The use of extracorporeal membrane oxygenation (ECMO) has risen significantly as a rescue therapy for respiratory issues, including those caused by viral infections. Patients on ECMO frequently experience complications like thrombotic events and major bleeding, which are considered ECMO-related issues. However, infections are typically attributed to the patient's underlying condition rather than ECMO itself.
A literature search was conducted online in databases including MEDLINE/PubMed, EMBASE, Web of Science, and Scopus, covering studies published from January 2011 to April 2023. The search used appropriate keywords to identify relevant research articles.

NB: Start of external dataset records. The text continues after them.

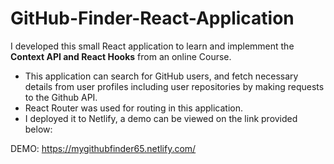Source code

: # GitHub-Finder-React-Application

I developed this small React application to learn and implemment the **Context API and React Hooks** from an online Course. 
- This application can search for GitHub users, and fetch necessary details from user profiles including user repositories by making requests to the Github API. 
- React Router was used for routing in this application. 
- I deployed it to Netlify, a demo can be viewed on the link provided below:

DEMO: https://mygithubfinder65.netlify.com/
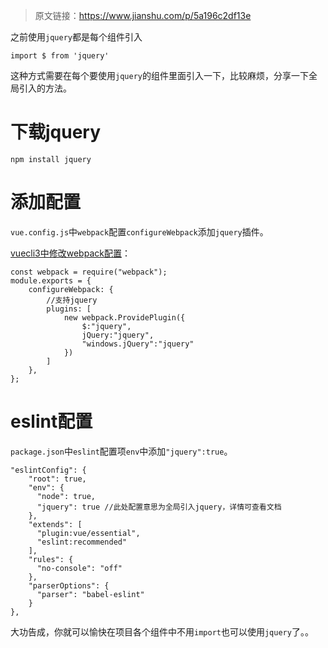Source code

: > 原文链接：<https://www.jianshu.com/p/5a196c2df13e>

之前使用`jquery`都是每个组件引入

	import $ from 'jquery'

这种方式需要在每个要使用`jquery`的组件里面引入一下，比较麻烦，分享一下全局引入的方法。

# 下载jquery

	npm install jquery

# 添加配置

`vue.config.js`中`webpack`配置`configureWebpack`添加`jquery`插件。

[vuecli3中修改webpack配置](https://links.jianshu.com/go?to=https%3A%2F%2Fcli.vuejs.org%2Fzh%2Fguide%2Fwebpack.html "vuecli3中修改webpack配置")：

	const webpack = require("webpack");
	module.exports = {
	    configureWebpack: {
	        //支持jquery
	        plugins: [
	            new webpack.ProvidePlugin({
	                $:"jquery",
	                jQuery:"jquery",
	                "windows.jQuery":"jquery"
	            })
	        ]
	    },
	};

# eslint配置

`package.json`中`eslint`配置项`env`中添加`"jquery":true`。

	"eslintConfig": {
	    "root": true,
	    "env": {
	      "node": true,
	      "jquery": true //此处配置意思为全局引入jquery，详情可查看文档
	    },
	    "extends": [
	      "plugin:vue/essential",
	      "eslint:recommended"
	    ],
	    "rules": {
	      "no-console": "off"
	    },
	    "parserOptions": {
	      "parser": "babel-eslint"
	    }
	},

大功告成，你就可以愉快在项目各个组件中不用`import`也可以使用`jquery`了。。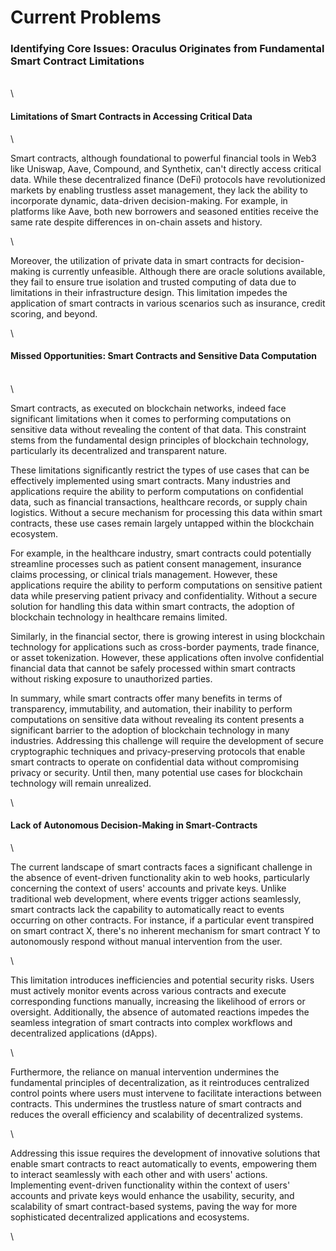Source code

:# Current Problems

### Identifying Core Issues: Oraculus Originates from Fundamental Smart Contract Limitations

\
\


#### Limitations of Smart Contracts in Accessing Critical Data

\


Smart contracts, although foundational to powerful financial tools in Web3 like Uniswap, Aave, Compound, and Synthetix, can't directly access critical data. While these decentralized finance (DeFi) protocols have revolutionized markets by enabling trustless asset management, they lack the ability to incorporate dynamic, data-driven decision-making. For example, in platforms like Aave, both new borrowers and seasoned entities receive the same rate despite differences in on-chain assets and history.

\


Moreover, the utilization of private data in smart contracts for decision-making is currently unfeasible. Although there are oracle solutions available, they fail to ensure true isolation and trusted computing of data due to limitations in their infrastructure design. This limitation impedes the application of smart contracts in various scenarios such as insurance, credit scoring, and beyond.

\


#### Missed Opportunities: Smart Contracts and Sensitive Data Computation

\
\


Smart contracts, as executed on blockchain networks, indeed face significant limitations when it comes to performing computations on sensitive data without revealing the content of that data. This constraint stems from the fundamental design principles of blockchain technology, particularly its decentralized and transparent nature.

These limitations significantly restrict the types of use cases that can be effectively implemented using smart contracts. Many industries and applications require the ability to perform computations on confidential data, such as financial transactions, healthcare records, or supply chain logistics. Without a secure mechanism for processing this data within smart contracts, these use cases remain largely untapped within the blockchain ecosystem.

For example, in the healthcare industry, smart contracts could potentially streamline processes such as patient consent management, insurance claims processing, or clinical trials management. However, these applications require the ability to perform computations on sensitive patient data while preserving patient privacy and confidentiality. Without a secure solution for handling this data within smart contracts, the adoption of blockchain technology in healthcare remains limited.

Similarly, in the financial sector, there is growing interest in using blockchain technology for applications such as cross-border payments, trade finance, or asset tokenization. However, these applications often involve confidential financial data that cannot be safely processed within smart contracts without risking exposure to unauthorized parties.

In summary, while smart contracts offer many benefits in terms of transparency, immutability, and automation, their inability to perform computations on sensitive data without revealing its content presents a significant barrier to the adoption of blockchain technology in many industries. Addressing this challenge will require the development of secure cryptographic techniques and privacy-preserving protocols that enable smart contracts to operate on confidential data without compromising privacy or security. Until then, many potential use cases for blockchain technology will remain unrealized.

\


#### Lack of Autonomous Decision-Making in Smart-Contracts

\


The current landscape of smart contracts faces a significant challenge in the absence of event-driven functionality akin to web hooks, particularly concerning the context of users' accounts and private keys. Unlike traditional web development, where events trigger actions seamlessly, smart contracts lack the capability to automatically react to events occurring on other contracts. For instance, if a particular event transpired on smart contract X, there's no inherent mechanism for smart contract Y to autonomously respond without manual intervention from the user.

\


This limitation introduces inefficiencies and potential security risks. Users must actively monitor events across various contracts and execute corresponding functions manually, increasing the likelihood of errors or oversight. Additionally, the absence of automated reactions impedes the seamless integration of smart contracts into complex workflows and decentralized applications (dApps).

\


Furthermore, the reliance on manual intervention undermines the fundamental principles of decentralization, as it reintroduces centralized control points where users must intervene to facilitate interactions between contracts. This undermines the trustless nature of smart contracts and reduces the overall efficiency and scalability of decentralized systems.

\


Addressing this issue requires the development of innovative solutions that enable smart contracts to react automatically to events, empowering them to interact seamlessly with each other and with users' actions. Implementing event-driven functionality within the context of users' accounts and private keys would enhance the usability, security, and scalability of smart contract-based systems, paving the way for more sophisticated decentralized applications and ecosystems.

\
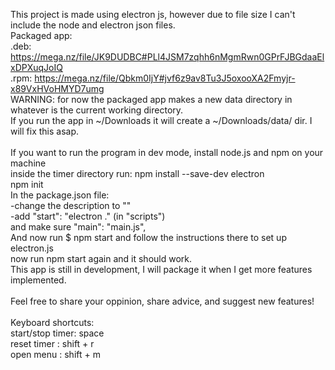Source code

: This project is made using electron js, however due to file size I can't include the node and electron json files.<br>
Packaged app:<br>
.deb: https://mega.nz/file/JK9DUDBC#PLl4JSM7zqhh6nMgmRwn0GPrFJBGdaaElxDPXuqJoIQ <br>
.rpm: https://mega.nz/file/Qbkm0IjY#jvf6z9av8Tu3J5oxooXA2Fmyjr-x89VxHVoHMYD7umg <br>
WARNING: for now the packaged app makes a new data directory in whatever is the current working directory.<br>
If you run the app in ~/Downloads it will create a ~/Downloads/data/ dir. I will fix this asap.<br> 
<br>
If you want to run the program in dev mode, install node.js and npm on your machine<br>
inside the timer directory run:
npm install --save-dev electron<br>
npm init<br>
In the package.json file:<br>
-change the description to ""<br>
-add "start": "electron ." (in "scripts")<br>
and make sure "main": "main.js",<br>
And now run $ npm start and follow the instructions there to set up electron.js<br>
now run npm start again and it should work.<br>
This app is still in development, I will package it when I get more features implemented.<br>
<br>
Feel free to share your oppinion, share advice, and suggest new features!<br>
<br>
Keyboard shortcuts:<br>
start/stop timer: space<br>
reset timer     : shift + r<br>
open menu       : shift + m<br>
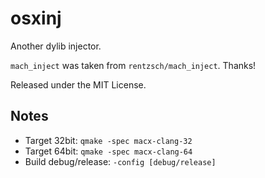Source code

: osxinj
======

Another dylib injector.

`mach_inject` was taken from `rentzsch/mach_inject`. Thanks!

Released under the MIT License.

Notes
-----

- Target 32bit: `qmake -spec macx-clang-32`
- Target 64bit: `qmake -spec macx-clang-64`
- Build debug/release: `-config [debug/release]`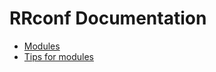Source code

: # RRconf Documentation

- [Modules](./modules.md)
- [Tips for modules](./modules-best-practices.md)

Research on healthcare-associated infections (HAI) during ECMO is primarily retrospective and characterised by varying study designs and definitions, as well as diverse patient populations. Notably, there is a consistent finding that longer ECMO duration is associated with a higher incidence of HAI.
Diagnosing infections in ECMO patients can be challenging due to the potential inflammatory effects of the ECMO device, especially with older silicon oxygenators. Clinical signs may be hard to interpret, and a change in temperature alone should not be relied upon as an indicator of infection, as patient temperature is influenced by ECMO circuit heat loss and heat exchanger settings.
In the past, cases of primary bloodstream infections (BSI), which may involve catheter and ECMO-device infections, were primarily caused by Gram-positive and Candida species. Secondary BSI cases, often from ventilator-associated pneumonia (VAP), were mostly associated with Gram-negative species, particularly Acinetobacter baumannii, Klebsiella pneumoniae, and Pseudomonas aeruginosa. However, recent years have seen an increase in Gram-negative BSI cases and a growing presence of multidrug-resistant (MDR) bacteria and fungi, mainly Candida species, in ECMO-related hospital-acquired infections.
While there are no specific guidelines for optimising antimicrobial dosing during ECMO, it's important to consider potential pharmacokinetic (PK) changes associated with this therapy. ECMO can lead to increased volume of distribution, which may compromise treatment effectiveness, especially when combined with continuous renal replacement therapy. This situation represents an unaddressed clinical challenge. Consequently, some ECMO patients may benefit from therapeutic drug monitoring to prevent toxicity and adverse effects.
Preventing nosocomial infections (NI) in ECMO-supported patients is crucial due to the complexity of diagnosis and associated morbidity and mortality. Practices related to hygiene and ICU infection prevention bundles vary across different medical centres, and in many studies, these practices are not well-documented. Some centres have not included oral and selective digestive decontamination (SOD and SDD) in their ventilator bundles. The authors recommend strengthening these strategies, especially in light of the high incidence of VAP.
Infections have a significant clinical impact on ECMO patients, particularly in septic adults with extended ECMO support, who face a higher risk of death. VAP and BDI are the primary reported infection sites. Infections related to the ECMO device and cannulas may be underdiagnosed. There is a pressing need for standardised definitions of healthcare-associated infections in ECMO patients.
Identifying risk factors and implementing effective prevention and treatment measures are crucial. Infection control practices, minimising device duration, reducing antibiotic use, and maintaining sterility are vital. Innovations in oxygenator membranes should be considered, and clearer definitions, improved infection control strategies, and updated clinical guidelines are needed for optimal ECMO management.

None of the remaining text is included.